2013 Annual Report
This summer, the Matanuska-Susitna Borough will move soil on four segments of a new 32-mile railroad, creating up to 200 jobs and producing $116 million in construction work.
New lessees at Port MacKenzie will increase freight traffic at the deepwater dock as well as begin building infrastructure. Central Alaska Energy and PacArctic Logistics have positioned themselves at the port for resource development.
Nine miles up from the port, 190 new jobs at Goose Creek Correctional Center weren’t there a year ago. The state facility—brought about by the Mat-Su Borough—earned a national award for construction from the Design-Build Institute of America.
Closer to our seat of government in Palmer, the historic Dorothy Swanda Jones building is welcoming a new 18,000-square foot addition. By summer, the territorial schoolhouse, dating back to 1935, will have an assembly chamber expansive enough for 350 citizens. On education, more than $214 million in new schools and upgrades are getting underway.
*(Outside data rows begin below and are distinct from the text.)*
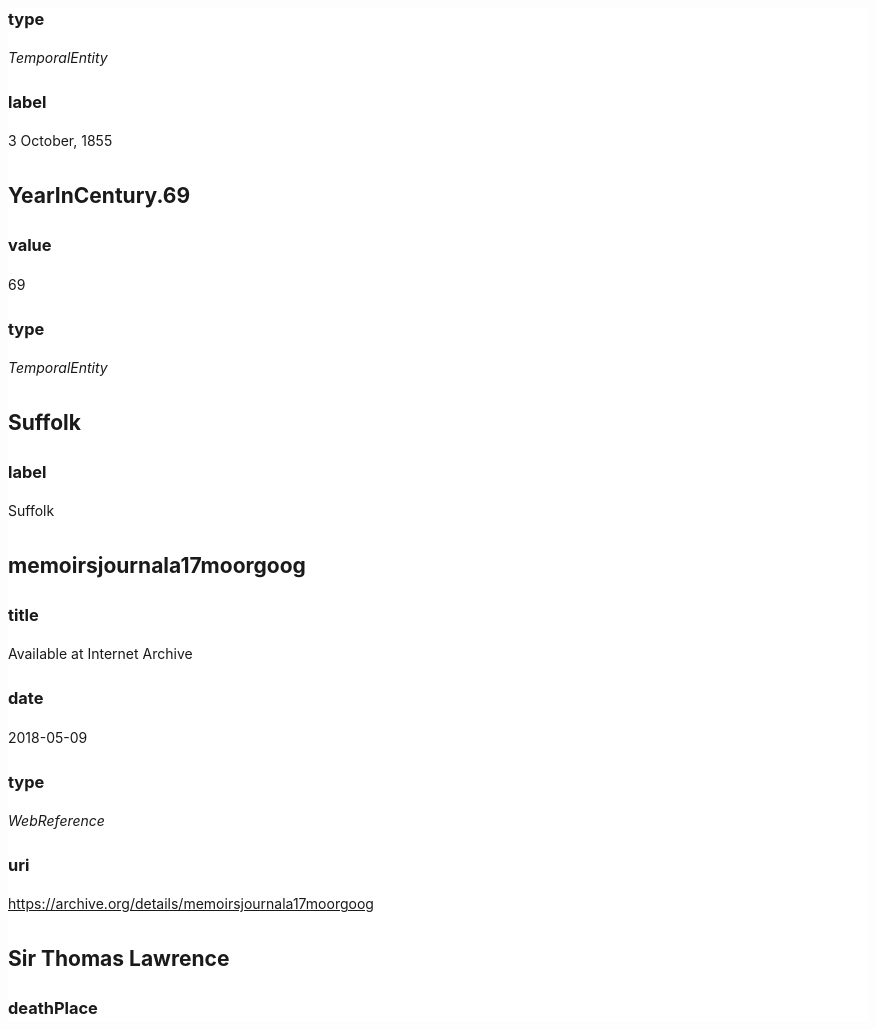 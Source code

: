 ### type


*TemporalEntity*

### label


3 October, 1855

## YearInCentury.69

### value


69

### type


*TemporalEntity*

## Suffolk

### label


Suffolk

## memoirsjournala17moorgoog

### title


Available at Internet Archive

### date


2018-05-09

### type


*WebReference*

### uri


https://archive.org/details/memoirsjournala17moorgoog

## Sir Thomas Lawrence

### deathPlace
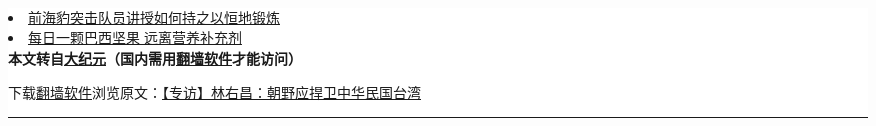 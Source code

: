 <li><a href="https://github.com/1992513/djy/blob/master/gb/25/6/22/n14536363.md#1">前海豹突击队员讲授如何持之以恒地锻炼</a></li>
<li><a href="https://github.com/1992513/djy/blob/master/gb/25/6/22/n14536360.md#1">每日一颗巴西坚果 远离营养补充剂</a></li>
<strong>本文转自<a href="https://www.epochtimes.com">大纪元</a>（国内需用<a href="https://github.com/1992513/www/blob/master/README.md#8">翻墙软件</a>才能访问）</strong><p>下载<a href="https://github.com/1992513/www/blob/master/README.md#8">翻墙软件</a>浏览原文：<a href="https://www.epochtimes.com/gb/19/3/12/n11107942.htm">【专访】林右昌：朝野应捍卫中华民国台湾</a></p><hr>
At Hatcher Pass, 7.5 km of designed trails have created a stir of activity for Nordic skiing and tourism. In a single ski event 500 visitors enjoyed the new Government Peak Recreation Area situated above it all with sweeping views from the trail, of Knik Glacier the Hay Flats and the Chugach Range. This summer construction begins on a Chalet/Adventure Center.
Over the next two years, transportation infrastructure will undergo transformational expansion. Up to $54 million in Borough road construction projects will get underway on vital connector roads from Butte to Sutton to Knik-Fairview to Talkeetna and more.
Such monumental effort at taming the frontier makes all of us in the Mat-Su Borough have a stake in this sometimes austere yet often beautiful place.